• REQUIRED WORK
Lift out, unaltered, the lines of the material below between the line holding "A tag has a prefix and a suffix." and the line holding "then any creature", counting both.

◇ ◇ ◇ ◇ ◇

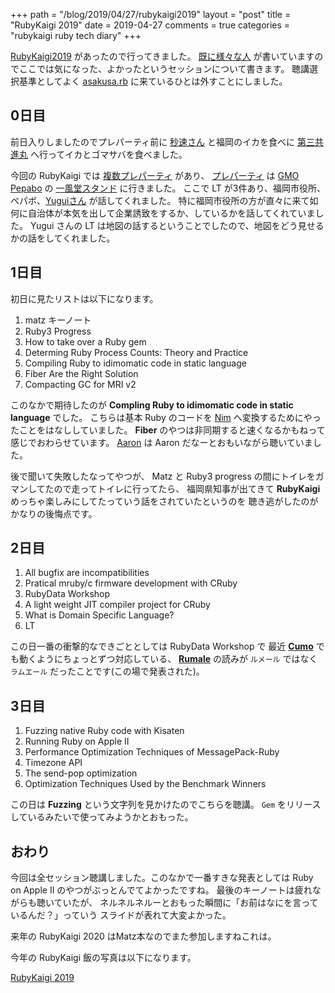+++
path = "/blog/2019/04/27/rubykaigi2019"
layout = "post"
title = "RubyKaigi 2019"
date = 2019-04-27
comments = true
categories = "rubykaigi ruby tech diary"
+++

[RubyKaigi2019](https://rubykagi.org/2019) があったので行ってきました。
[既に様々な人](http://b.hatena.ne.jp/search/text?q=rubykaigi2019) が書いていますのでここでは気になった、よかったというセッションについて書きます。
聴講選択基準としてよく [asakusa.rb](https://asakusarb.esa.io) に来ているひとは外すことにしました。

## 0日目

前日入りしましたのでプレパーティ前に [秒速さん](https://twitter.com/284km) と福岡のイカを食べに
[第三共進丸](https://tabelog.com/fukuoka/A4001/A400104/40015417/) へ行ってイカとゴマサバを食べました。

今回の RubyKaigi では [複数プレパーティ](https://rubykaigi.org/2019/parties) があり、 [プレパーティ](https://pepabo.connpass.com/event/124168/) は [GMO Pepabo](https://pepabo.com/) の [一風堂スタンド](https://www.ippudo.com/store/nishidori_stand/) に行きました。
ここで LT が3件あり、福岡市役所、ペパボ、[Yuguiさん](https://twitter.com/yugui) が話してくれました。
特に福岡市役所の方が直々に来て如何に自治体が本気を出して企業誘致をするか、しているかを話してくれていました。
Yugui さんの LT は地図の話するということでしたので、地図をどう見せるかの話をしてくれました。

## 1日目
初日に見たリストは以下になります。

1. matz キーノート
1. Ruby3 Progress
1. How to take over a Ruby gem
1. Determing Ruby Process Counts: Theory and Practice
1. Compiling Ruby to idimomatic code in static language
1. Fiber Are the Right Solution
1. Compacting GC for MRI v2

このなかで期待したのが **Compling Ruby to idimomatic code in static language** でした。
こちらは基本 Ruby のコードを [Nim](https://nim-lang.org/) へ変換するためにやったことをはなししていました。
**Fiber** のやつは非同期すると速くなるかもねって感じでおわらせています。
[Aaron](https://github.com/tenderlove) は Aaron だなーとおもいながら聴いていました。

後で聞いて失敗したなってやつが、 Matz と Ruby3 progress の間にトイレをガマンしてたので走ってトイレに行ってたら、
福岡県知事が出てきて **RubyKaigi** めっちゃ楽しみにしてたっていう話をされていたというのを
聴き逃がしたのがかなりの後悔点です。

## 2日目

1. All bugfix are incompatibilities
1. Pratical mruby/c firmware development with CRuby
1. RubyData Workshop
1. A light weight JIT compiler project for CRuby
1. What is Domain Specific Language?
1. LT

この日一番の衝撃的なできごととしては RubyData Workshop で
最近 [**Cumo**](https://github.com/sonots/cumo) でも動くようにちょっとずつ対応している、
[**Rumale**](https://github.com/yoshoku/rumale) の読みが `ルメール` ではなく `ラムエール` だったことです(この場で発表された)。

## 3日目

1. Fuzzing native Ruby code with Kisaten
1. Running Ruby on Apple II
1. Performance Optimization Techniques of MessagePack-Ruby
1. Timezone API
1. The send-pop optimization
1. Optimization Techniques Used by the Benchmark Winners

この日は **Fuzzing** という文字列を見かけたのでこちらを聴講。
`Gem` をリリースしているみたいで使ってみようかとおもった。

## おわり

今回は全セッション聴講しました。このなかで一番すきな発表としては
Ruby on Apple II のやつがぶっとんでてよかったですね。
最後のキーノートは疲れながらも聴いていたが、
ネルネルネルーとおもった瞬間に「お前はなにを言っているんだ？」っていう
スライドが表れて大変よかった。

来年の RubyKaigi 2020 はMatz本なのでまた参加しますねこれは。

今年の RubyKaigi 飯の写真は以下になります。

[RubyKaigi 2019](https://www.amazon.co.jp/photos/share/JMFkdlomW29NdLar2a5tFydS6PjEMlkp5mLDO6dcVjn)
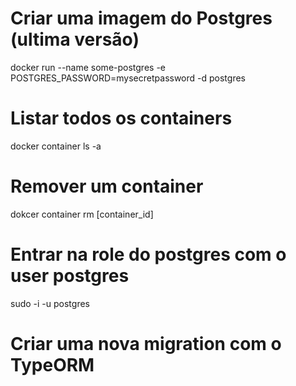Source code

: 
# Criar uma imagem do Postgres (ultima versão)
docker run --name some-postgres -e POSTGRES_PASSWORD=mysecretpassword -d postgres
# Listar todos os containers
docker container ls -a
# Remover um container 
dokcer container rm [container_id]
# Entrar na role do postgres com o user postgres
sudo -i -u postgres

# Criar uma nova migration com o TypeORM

◇ ◇ ◇ ◇ ◇

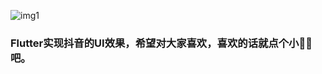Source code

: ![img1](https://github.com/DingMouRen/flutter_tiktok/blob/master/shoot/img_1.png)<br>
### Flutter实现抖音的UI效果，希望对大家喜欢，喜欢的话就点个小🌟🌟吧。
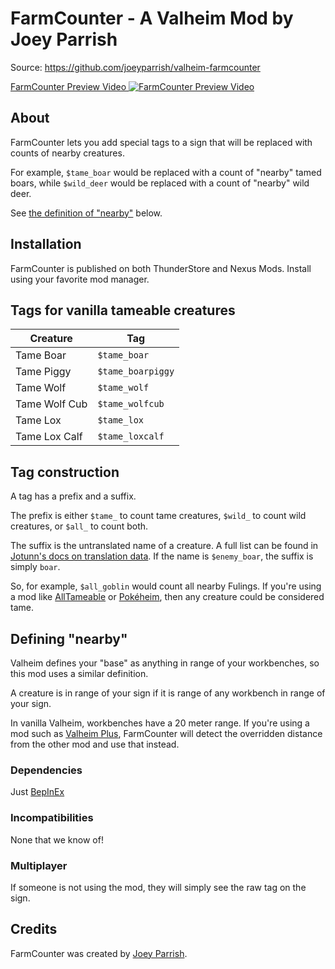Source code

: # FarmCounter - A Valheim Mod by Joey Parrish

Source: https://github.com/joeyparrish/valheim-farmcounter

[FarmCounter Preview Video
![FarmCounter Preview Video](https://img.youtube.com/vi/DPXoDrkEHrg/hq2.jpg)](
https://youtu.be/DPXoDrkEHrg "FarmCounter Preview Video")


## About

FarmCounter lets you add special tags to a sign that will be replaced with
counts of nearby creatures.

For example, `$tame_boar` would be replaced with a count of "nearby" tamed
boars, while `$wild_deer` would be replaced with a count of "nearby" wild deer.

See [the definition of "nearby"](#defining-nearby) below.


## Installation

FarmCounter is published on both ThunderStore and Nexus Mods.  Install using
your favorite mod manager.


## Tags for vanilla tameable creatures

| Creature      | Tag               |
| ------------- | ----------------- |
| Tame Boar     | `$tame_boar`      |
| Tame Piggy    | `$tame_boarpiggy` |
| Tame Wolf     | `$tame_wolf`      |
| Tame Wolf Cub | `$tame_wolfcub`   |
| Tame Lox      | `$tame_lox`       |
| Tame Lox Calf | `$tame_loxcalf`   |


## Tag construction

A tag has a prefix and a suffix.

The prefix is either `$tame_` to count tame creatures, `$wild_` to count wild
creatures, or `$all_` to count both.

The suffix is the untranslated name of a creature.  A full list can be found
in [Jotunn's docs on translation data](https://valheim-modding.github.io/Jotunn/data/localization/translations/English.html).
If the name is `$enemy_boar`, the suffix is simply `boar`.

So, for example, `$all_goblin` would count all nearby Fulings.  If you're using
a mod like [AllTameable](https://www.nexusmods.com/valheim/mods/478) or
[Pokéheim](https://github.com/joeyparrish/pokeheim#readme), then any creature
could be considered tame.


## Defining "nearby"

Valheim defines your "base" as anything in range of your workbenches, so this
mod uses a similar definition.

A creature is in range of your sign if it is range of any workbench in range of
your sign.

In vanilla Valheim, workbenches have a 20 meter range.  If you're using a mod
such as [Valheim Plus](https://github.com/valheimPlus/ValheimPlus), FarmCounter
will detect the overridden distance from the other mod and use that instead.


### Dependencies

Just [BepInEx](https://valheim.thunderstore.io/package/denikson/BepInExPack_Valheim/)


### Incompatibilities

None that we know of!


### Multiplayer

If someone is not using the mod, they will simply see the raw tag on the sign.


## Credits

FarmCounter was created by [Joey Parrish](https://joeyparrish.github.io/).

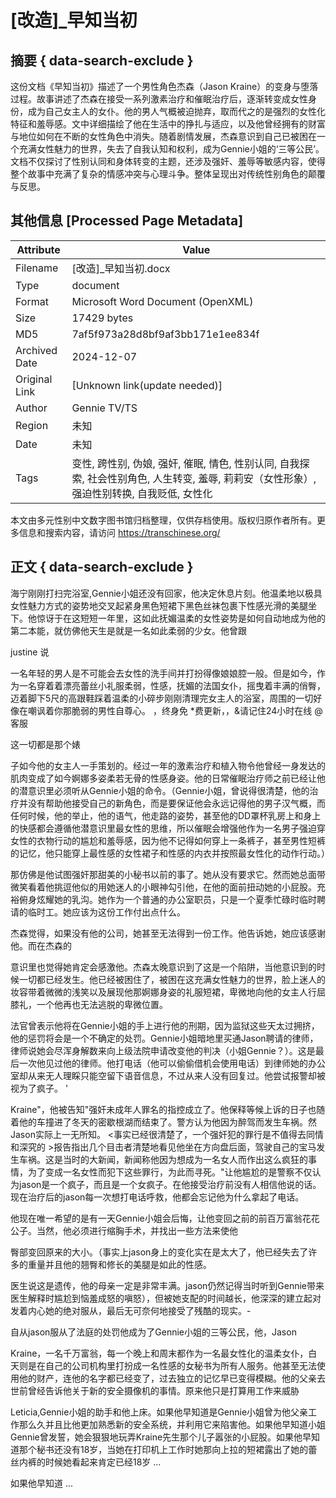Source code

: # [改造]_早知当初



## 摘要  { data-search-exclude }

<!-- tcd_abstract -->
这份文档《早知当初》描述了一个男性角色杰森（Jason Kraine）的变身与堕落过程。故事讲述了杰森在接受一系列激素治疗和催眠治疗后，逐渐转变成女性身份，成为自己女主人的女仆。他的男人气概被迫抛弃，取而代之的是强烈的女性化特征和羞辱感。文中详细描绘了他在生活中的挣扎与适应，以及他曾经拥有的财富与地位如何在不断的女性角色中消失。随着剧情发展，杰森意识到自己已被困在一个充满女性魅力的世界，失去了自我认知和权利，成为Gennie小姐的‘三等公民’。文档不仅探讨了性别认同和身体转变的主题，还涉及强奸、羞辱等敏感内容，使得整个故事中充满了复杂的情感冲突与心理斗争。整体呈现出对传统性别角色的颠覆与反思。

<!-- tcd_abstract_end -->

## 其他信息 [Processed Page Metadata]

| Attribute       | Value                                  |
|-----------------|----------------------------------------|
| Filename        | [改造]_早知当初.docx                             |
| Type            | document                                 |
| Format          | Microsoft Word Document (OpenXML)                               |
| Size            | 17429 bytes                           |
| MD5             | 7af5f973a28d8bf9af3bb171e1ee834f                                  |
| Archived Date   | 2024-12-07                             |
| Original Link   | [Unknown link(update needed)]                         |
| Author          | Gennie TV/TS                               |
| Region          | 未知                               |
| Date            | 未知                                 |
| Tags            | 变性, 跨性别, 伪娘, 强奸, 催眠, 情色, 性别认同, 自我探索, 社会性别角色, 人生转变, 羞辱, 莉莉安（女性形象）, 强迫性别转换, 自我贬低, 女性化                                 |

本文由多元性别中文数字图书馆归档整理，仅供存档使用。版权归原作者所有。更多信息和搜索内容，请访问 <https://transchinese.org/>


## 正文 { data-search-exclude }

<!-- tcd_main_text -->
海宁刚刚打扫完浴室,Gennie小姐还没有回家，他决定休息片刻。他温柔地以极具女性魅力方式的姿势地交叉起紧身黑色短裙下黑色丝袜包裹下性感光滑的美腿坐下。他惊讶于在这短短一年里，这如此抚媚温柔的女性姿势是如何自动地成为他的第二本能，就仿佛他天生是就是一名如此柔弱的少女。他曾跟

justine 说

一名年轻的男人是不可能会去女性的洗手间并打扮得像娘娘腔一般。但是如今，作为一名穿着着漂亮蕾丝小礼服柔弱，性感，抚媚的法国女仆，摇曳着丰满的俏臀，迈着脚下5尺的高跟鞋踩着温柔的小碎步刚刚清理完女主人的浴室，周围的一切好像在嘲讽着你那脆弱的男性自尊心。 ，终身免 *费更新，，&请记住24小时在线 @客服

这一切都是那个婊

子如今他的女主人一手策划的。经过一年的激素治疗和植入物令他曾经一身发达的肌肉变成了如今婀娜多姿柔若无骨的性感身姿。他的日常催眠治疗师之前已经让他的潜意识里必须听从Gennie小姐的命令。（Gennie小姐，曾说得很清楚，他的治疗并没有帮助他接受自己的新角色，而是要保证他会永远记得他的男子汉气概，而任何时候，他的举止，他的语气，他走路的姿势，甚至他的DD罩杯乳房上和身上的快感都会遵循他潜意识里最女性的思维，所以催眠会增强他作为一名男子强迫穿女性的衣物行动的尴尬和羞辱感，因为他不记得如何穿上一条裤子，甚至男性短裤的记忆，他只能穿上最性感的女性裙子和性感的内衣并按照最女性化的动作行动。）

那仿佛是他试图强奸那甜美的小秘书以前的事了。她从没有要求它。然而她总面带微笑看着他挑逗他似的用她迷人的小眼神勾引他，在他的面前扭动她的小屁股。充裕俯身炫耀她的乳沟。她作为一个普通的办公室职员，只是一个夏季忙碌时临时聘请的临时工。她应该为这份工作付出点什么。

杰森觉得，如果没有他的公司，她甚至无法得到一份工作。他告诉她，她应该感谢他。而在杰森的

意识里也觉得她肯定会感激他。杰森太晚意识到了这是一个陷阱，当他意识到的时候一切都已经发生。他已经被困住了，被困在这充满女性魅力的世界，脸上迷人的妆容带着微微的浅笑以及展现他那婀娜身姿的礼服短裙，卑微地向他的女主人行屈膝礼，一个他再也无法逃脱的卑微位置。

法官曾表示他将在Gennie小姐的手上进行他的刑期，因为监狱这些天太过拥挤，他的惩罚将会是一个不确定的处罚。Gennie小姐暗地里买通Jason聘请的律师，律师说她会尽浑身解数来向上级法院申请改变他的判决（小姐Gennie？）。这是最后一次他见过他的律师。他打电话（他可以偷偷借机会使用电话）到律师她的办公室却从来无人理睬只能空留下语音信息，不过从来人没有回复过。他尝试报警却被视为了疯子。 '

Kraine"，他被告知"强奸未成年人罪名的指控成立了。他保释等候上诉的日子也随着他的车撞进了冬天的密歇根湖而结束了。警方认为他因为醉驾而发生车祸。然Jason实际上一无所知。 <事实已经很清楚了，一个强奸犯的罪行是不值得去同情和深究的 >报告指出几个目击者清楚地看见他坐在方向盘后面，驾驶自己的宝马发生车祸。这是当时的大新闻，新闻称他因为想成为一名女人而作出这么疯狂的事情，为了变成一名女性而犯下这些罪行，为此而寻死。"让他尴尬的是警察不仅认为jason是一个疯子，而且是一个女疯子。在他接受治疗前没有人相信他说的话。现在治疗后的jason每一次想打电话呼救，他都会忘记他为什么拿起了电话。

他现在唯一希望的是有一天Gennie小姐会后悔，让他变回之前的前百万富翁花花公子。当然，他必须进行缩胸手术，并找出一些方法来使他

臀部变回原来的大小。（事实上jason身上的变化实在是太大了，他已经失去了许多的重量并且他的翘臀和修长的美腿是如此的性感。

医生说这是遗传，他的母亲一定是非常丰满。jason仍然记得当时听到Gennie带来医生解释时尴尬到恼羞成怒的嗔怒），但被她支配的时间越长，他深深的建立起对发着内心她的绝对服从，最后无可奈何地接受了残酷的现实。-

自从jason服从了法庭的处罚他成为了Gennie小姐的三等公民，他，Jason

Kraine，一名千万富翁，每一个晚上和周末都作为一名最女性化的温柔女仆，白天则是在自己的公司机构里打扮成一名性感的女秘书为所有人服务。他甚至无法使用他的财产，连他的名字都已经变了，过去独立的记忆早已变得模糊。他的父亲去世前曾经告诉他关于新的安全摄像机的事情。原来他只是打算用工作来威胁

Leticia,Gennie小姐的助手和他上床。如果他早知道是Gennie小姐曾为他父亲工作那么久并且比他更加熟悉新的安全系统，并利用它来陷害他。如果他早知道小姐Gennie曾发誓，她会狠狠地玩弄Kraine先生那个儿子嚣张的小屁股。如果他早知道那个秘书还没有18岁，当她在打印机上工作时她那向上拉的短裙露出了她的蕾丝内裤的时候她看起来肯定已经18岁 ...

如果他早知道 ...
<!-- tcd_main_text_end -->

◇ ◇ ◇ ◇ ◇

• ANSWER SPACE
A tag has a prefix and a suffix.

The prefix is either `$tame_` to count tame creatures, `$wild_` to count wild
creatures, or `$all_` to count both.

The suffix is the untranslated name of a creature.  A full list can be found
in [Jotunn's docs on translation data](https://valheim-modding.github.io/Jotunn/data/localization/translations/English.html).
If the name is `$enemy_boar`, the suffix is simply `boar`.

So, for example, `$all_goblin` would count all nearby Fulings.  If you're using
a mod like [AllTameable](https://www.nexusmods.com/valheim/mods/478) or
[Pokéheim](https://github.com/joeyparrish/pokeheim#readme), then any creature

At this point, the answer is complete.